The entitlement to necessary expenses as part of a reasonable attorney fee award also fulfills the rationale behind this equitable ground.
“When an insured purchases a contract of insurance, it seeks protection from expenses arising from litigation, not Vexatious, time-consuming, expensive litigation with his insurer.’ ” Olympic S.S. Co., 117 Wn.2d at 52 (quoting Hayseeds, Inc. v. State Farm Fire & Cas., 177 W. Va. 323, 352 S.E.2d 73, 79 (1986)). In light of this verity we have held “when an insurer unsuccessfully contests coverage, it has placed its interests above the insured”; and “[o]ur decision in Olympic Steamship remedies this inequity by *144requiring that the insured be made whole.” McGreevy, 128 Wn.2d at 39-40.
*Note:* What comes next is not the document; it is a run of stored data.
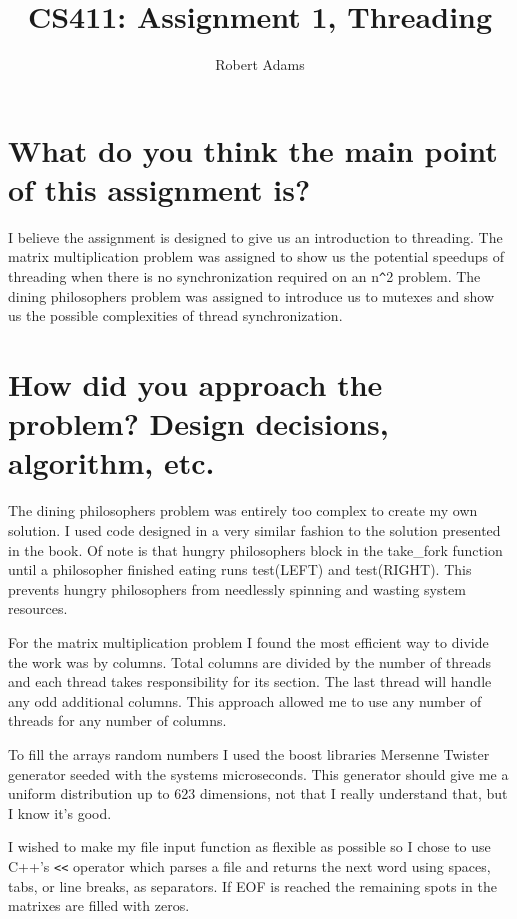 \documentclass[letterpaper,10pt]{article} %
\begin{document}
\title{CS411: Assignment 1, Threading}
\author{Robert Adams}
\maketitle


\section{What do you think the main point of this assignment is? }


I believe the assignment is designed to give us an introduction to threading.
The matrix multiplication problem was assigned to show us the potential
speedups of threading when there is no synchronization required on an 
n\verb|^|2 problem. The dining philosophers problem was assigned to introduce 
us to mutexes and  show us the possible complexities of thread synchronization. 


\section{How did you approach the problem? Design decisions, algorithm, etc.}


The dining philosophers problem was entirely too complex to create my own solution.
I used code designed in a very similar fashion to the solution presented in the
book. Of note is that hungry philosophers block in the take\_fork function until
a philosopher finished eating runs test(LEFT) and test(RIGHT). This prevents 
hungry philosophers from needlessly spinning and wasting system resources.


For the matrix multiplication problem I found the most efficient way to divide 
the work was by columns. Total columns are divided by the number of threads and
each thread takes responsibility for its section. The last thread will handle 
any odd additional columns. This approach allowed me to use any number of threads
for any number of columns.


To fill the arrays random numbers I used the boost libraries Mersenne Twister
generator seeded with the systems microseconds. This generator should give me
a uniform distribution up to 623 dimensions, not that I really understand 
that, but I know it’s good.


I wished to make my file input function as flexible as possible so I chose
to use C++’s \verb|<<| operator which parses a file and returns the next word using 
spaces, tabs, or line breaks, as separators. If EOF is reached the remaining
spots in the matrixes are filled with zeros.
\end{document}

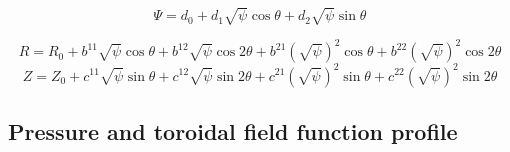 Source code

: \documentclass{article}
\begin{document}
\[ \Psi = d_0 + d_1 \sqrt{\psi} \cos \theta + d_2 \sqrt{\psi} \sin \theta \]

\begin{equation}
  R = R_0 + b^{11} \sqrt{\psi} \cos \theta + b^{12} \sqrt{\psi} \cos 2 \theta
  + b^{21} \left( \sqrt{\psi} \right)^2 \cos \theta + b^{22} \left(
  \sqrt{\psi} \right)^2 \cos 2 \theta
\end{equation}
\begin{equation}
  Z = Z_0 + c^{11} \sqrt{\psi} \sin \theta + c^{12} \sqrt{\psi} \sin 2 \theta
  + c^{21} \left( \sqrt{\psi} \right)^2 \sin \theta + c^{22} \left(
  \sqrt{\psi} \right)^2 \sin 2 \theta
\end{equation}

\subsection{Pressure and toroidal field function profile}
\end{document}
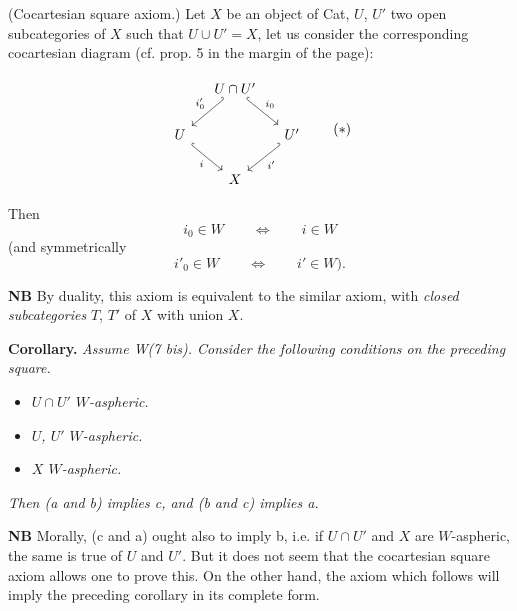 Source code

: \documentclass[11pt]{article}
\newcommand{\printedpage}[1]{\marginpar{\footnotesize p.~#1}}
\newcommand{\msp}[1]{\marginpar{\footnotesize [#1]}}
\begin{document}
\begin{description}[leftmargin=5em, style=nextline]
\item[W(7 bis)] (Cocartesian square axiom.) Let $X$ be an object of Cat, $U$, $U'$ two open subcategories of $X$ such that $U\cup U'=X$, let us consider the corresponding cocartesian diagram (cf. prop. 5 in the margin of the page):

\msp{page 76}
\[
\begin{tikzcd}[column sep=small]
& U\cap U' \arrow[dl, hook', "i'_0"'] \arrow[dr, hook, "i_0"] & \\
U \arrow[dr, hook, "i"'] & & U' \arrow[dl, hook', "i'"] \\
& X &
\end{tikzcd}
\tag*{$(*)$}
\]

Then
\[
i_0\in W\qquad\Longleftrightarrow\qquad i\in W
\]
(and symmetrically
\[
i'_0\in W\qquad\Longleftrightarrow\qquad i'\in W).
\]
\end{description}

\textbf{NB} By duality, this axiom is equivalent to the similar axiom, with \textit{closed subcategories} $T$, $T'$ of $X$ with union $X$.

\textbf{Corollary.} \textit{Assume \textup{W(7 bis)}. Consider the following conditions on the preceding square.}

\begin{itemize}
\item[\textit{a)}] \textit{$U\cap U'$ $W$-aspheric.}
\item[\textit{b)}] \textit{$U$, $U'$ $W$-aspheric.}
\item[\textit{c)}] \textit{$X$ $W$-aspheric.}
\end{itemize}

\textit{Then (a and b) implies c, and (b and c) implies a.}

\textbf{NB} Morally, (c and a) ought also to imply b, i.e. if $U\cap U'$ and $X$ are $W$-aspheric, the same is true of $U$ and $U'$. But it does not seem that the cocartesian square axiom allows one to prove this. On the other hand, the axiom which follows will imply the preceding corollary in its complete form.

\printedpage{56}
\end{document}
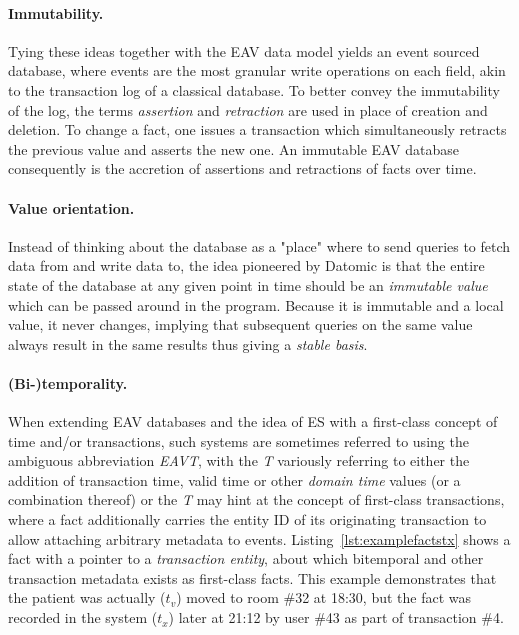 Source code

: \paragraph{Immutability.} Tying these ideas together with the EAV data model yields an event sourced database, where events are the most granular write operations on each field, akin to the transaction log of a classical database. To better convey the immutability of the log, the terms \emph{assertion} and \emph{retraction} are used in place of creation and deletion. To change a fact, one issues a transaction which simultaneously retracts the previous value and asserts the new one. An immutable EAV database consequently is the accretion of assertions and retractions of facts over time.

\paragraph{Value orientation.} Instead of thinking about the database as a "place" where to send queries to fetch data from and write data to, the idea pioneered by Datomic is that the entire state of the database at any given point in time should be an \emph{immutable value} which can be passed around in the program. Because it is immutable and a local value, it never changes, implying that subsequent queries on the same value always result in the same results thus giving a \emph{stable basis}.

\cleardoublepage
\paragraph{(Bi-)temporality.}

When extending EAV databases and the idea of \gls{ES} with a first-class concept of time and/or transactions, such systems are sometimes referred to using the ambiguous abbreviation \emph{EAVT}, with the \emph{T} variously referring to either the addition of transaction time, valid time or other \emph{domain time} values (or a combination thereof) \cite{huser2013desiderata} or the \emph{T} may hint at the concept of first-class transactions, where a fact additionally carries the entity ID of its originating transaction to allow attaching arbitrary metadata to events. Listing~\ref{lst:examplefactstx} shows a fact with a pointer to a \emph{transaction entity}, about which bitemporal and other transaction metadata exists as first-class facts. This example demonstrates that the patient was actually ($t_v$) moved to room \#32 at 18:30, but the fact was recorded in the system ($t_x$) later at 21:12 by user \#43 as part of transaction \#4.

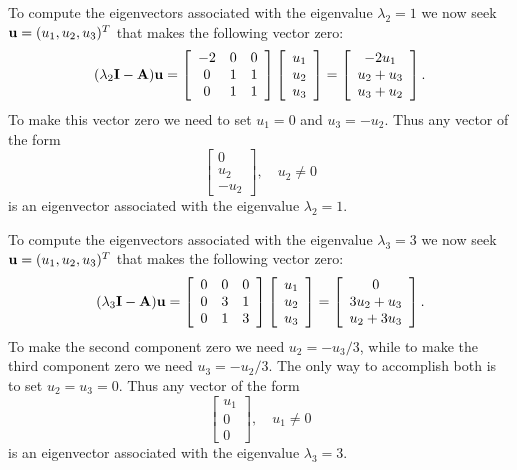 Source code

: \begin{solution}
\begin{enumerate}
To compute the eigenvectors associated with the eigenvalue $\lambda_2=1$ we now seek ${\bf u} = (u_1, u_2, u_3)^T$ that makes the following vector zero:
\[ (\lambda_2 {\bf I}-{\bf A}) {\bf u} = \left[\begin{array}{ccc}-2& 0 & 0 \\ 0 & 1 & 1 \\ 0 & 1 & 1\end{array}\right]
                             \left[\begin{array}{c}u_1 \\ u_2\\ u_3\end{array}\right]
                           = \left[\begin{array}{c}-2u_1 \\ u_2+u_3 \\ u_3+u_2\end{array}\right].\]
To make this vector zero we need to set $u_1 = 0$ and $u_3 = -u_2$.
Thus any vector of the form
\[ \left[\begin{array}{c}0 \\ u_2 \\ -u_2\end{array}\right], \quad u_2 \ne 0\]
is an eigenvector associated with the eigenvalue $\lambda_2=1$.

To compute the eigenvectors associated with the eigenvalue $\lambda_3=3$ we now seek ${\bf u} = (u_1, u_2, u_3)^T$ that makes the following vector zero:
\[ (\lambda_3 {\bf I}-{\bf A}) {\bf u} = \left[\begin{array}{ccc}0& 0 & 0 \\ 0 & 3 & 1 \\ 0 & 1 & 3\end{array}\right]
                             \left[\begin{array}{c}u_1 \\ u_2\\ u_3\end{array}\right]
                           = \left[\begin{array}{c}0 \\ 3u_2+u_3 \\ u_2+3u_3\end{array}\right].\]
To make the second component zero we need $u_2 = -u_3/3$, while to make
the third component zero we need $u_3 = -u_2/3$.  The only way to accomplish
both is to set $u_2=u_3=0$.  Thus any vector of the form
\[ \left[\begin{array}{c}u_1 \\ 0 \\ 0\end{array}\right], \quad u_1 \ne 0\]
is an eigenvector associated with the eigenvalue $\lambda_3=3$.


\end{enumerate}
\end{solution}
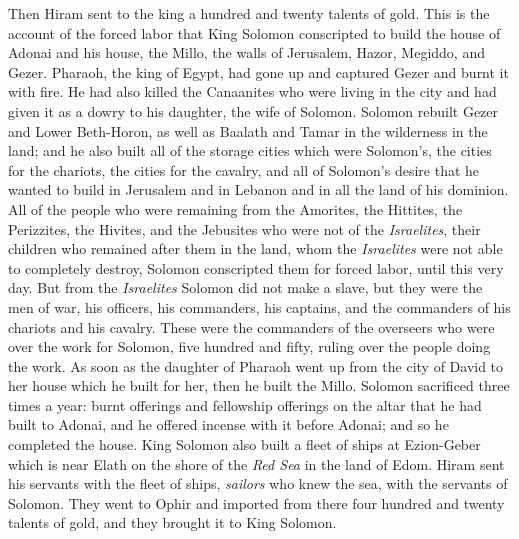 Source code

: \begin{biblechapter}
\verse Then Hiram sent to the king a hundred and twenty talents of gold.
 This is the account of the forced labor that King Solomon conscripted to build the house of Adonai and his house, the Millo, the walls of Jerusalem, Hazor, Megiddo, and Gezer.
\verse Pharaoh, the king of Egypt, had gone up and captured Gezer and burnt it with fire. He had also killed the Canaanites who were living in the city and had given it as a dowry to his daughter, the wife of Solomon.
\verse Solomon rebuilt Gezer and Lower Beth-Horon,
\verse as well as Baalath and Tamar in the wilderness in the land;
\verse and he also built all of the storage cities which were Solomon’s, the cities for the chariots, the cities for the cavalry, and all of Solomon’s desire that he wanted to build in Jerusalem and in Lebanon and in all the land of his dominion.
\verse All of the people who were remaining from the Amorites, the Hittites, the Perizzites, the Hivites, and the Jebusites who were not of the \textit{Israelites},
\verse their children who remained after them in the land, whom the \textit{Israelites} were not able to completely destroy, Solomon conscripted them for forced labor, until this very day.
\verse But from the \textit{Israelites} Solomon did not make a slave, but they were the men of war, his officers, his commanders, his captains, and the commanders of his chariots and his cavalry.
\verse These were the commanders of the overseers who were over the work for Solomon, five hundred and fifty, ruling over the people doing the work.
\verse As soon as the daughter of Pharaoh went up from the city of David to her house which he built for her, then he built the Millo.
\verse Solomon sacrificed three times a year: burnt offerings and fellowship offerings on the altar that he had built to Adonai, and he offered incense with it before Adonai; and so he completed the house.
\verse King Solomon also built a fleet of ships at Ezion-Geber which is near Elath on the shore of the \textit{Red Sea} in the land of Edom.
\verse Hiram sent his servants with the fleet of ships, \textit{sailors} who knew the sea, with the servants of Solomon.
\verse They went to Ophir and imported from there four hundred and twenty talents of gold, and they brought it to King Solomon.
\end{biblechapter}

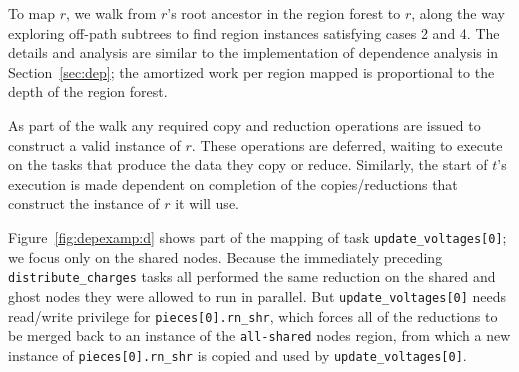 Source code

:To map $r$, we walk from $r$'s
root ancestor in the region forest to $r$, along the way exploring
off-path subtrees to find region instances satisfying cases 2 and
4. The details and analysis are similar to the implementation of dependence
analysis in Section~\ref{sec:dep}; the amortized work per region mapped
is proportional to the depth of the region forest.

As part of the walk any required copy and reduction operations are
issued to construct a valid instance of $r$.  These operations are
deferred, waiting to execute on the tasks that produce the data they
copy or reduce. Similarly, the start of $t$'s execution is made
dependent on completion of the copies/reductions that construct the
instance of $r$ it will use.

Figure~\ref{fig:depexamp:d} shows part of the mapping of task {\tt update\_voltages[0]}; we focus
only on the shared nodes.
Because the immediately preceding {\tt distribute\_charges} tasks all performed the same reduction
on the shared and ghost nodes they were allowed to run in parallel.  But {\tt update\_voltages[0]}
needs read/write privilege for {\tt pieces[0].rn\_shr}, which forces all of the reductions to be merged
back to an instance of the {\tt all-shared} nodes region, from which a new instance of {\tt pieces[0].rn\_shr} is copied and used by {\tt update\_voltages[0]}.

%
%
%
It is the purpose of the Olympic Steamship exception to make an insured whole when he is forced to bring a lawsuit to obtain the benefit of his bargain with an insurer. To make such plaintiffs whole, “reasonable attorney fees” must, by necessity, contemplate expenses other than merely the hours billed by an attorney. The insured must therefore be compensated for all of the expenses necessary to establish coverage as part of those attorney fees which are reasonable. “Failure to reimburse expenses would often eat up whatever benefits the litigation might produce and additionally impose a backbreaking burden upon the small, but justified, litigants.” Asarco Inc., 131 Wn.2d at 606 (Sanders, J., concurring).
To support its position that reasonable attorney fees should not include expert witness fees Allstate draws our attention to McGreevy, 90 Wn. App. 283. In McGreevy Division Three of the Court of Appeals determined it was proper for a trial judge to exclude expert witness fees when calculating costs. Id. at 296. Reaching its decision Division Three relied on this court’s unanimous decision in Wagner v. Foote, 128 Wn.2d 408, 416-17, 908 P.2d 884 (1996) where we held, “Expert witness fees are not included in the definition of costs or recoverable as costs under RCW 4.84.030, .080 or RCW 2.40.010.” (Footnotes omitted.) True enough, however, as can be seen Wagner sought recovery of statutory “costs,” not “reasonable attorney fees.” To the extent McGreevy can be read to exclude necessary expenses from an award of reasonable attorney fees it is disapproved.
Conclusion
The Court of Appeals erred when it held the suit limitation provision of this insurance policy barred recovery if suit were commenced more than one year after the insured knew of the condition but within one year of its concealment. Panorama timely commenced this suit against Allstate well within one year of the date the “hidden decay” *145was no longer “hidden,” i.e., concealed from view.
The Court of Appeals also erred when it disallowed expert witness fees and other expenses necessary to establish coverage as part of a reasonable attorney fee allowed by Olympic Steamship. The Court of Appeals is reversed and the trial court is affirmed. Panorama shall recover its costs and reasonable attorney fees on appeal.
Alexander, C.J., and Smith, Johnson, Ireland, Bridge, and Owens, JJ., concur.
Olympic S.S. Co. v. Centennial Ins. Co., 117 Wn.2d 37, 53, 811 P.2d 673 (1991).
Particularly injurious to Allstate’s argument is the fact that the portion of the policy which provides coverage for employee dishonesty DOES contain a discovery provision. CP at 832.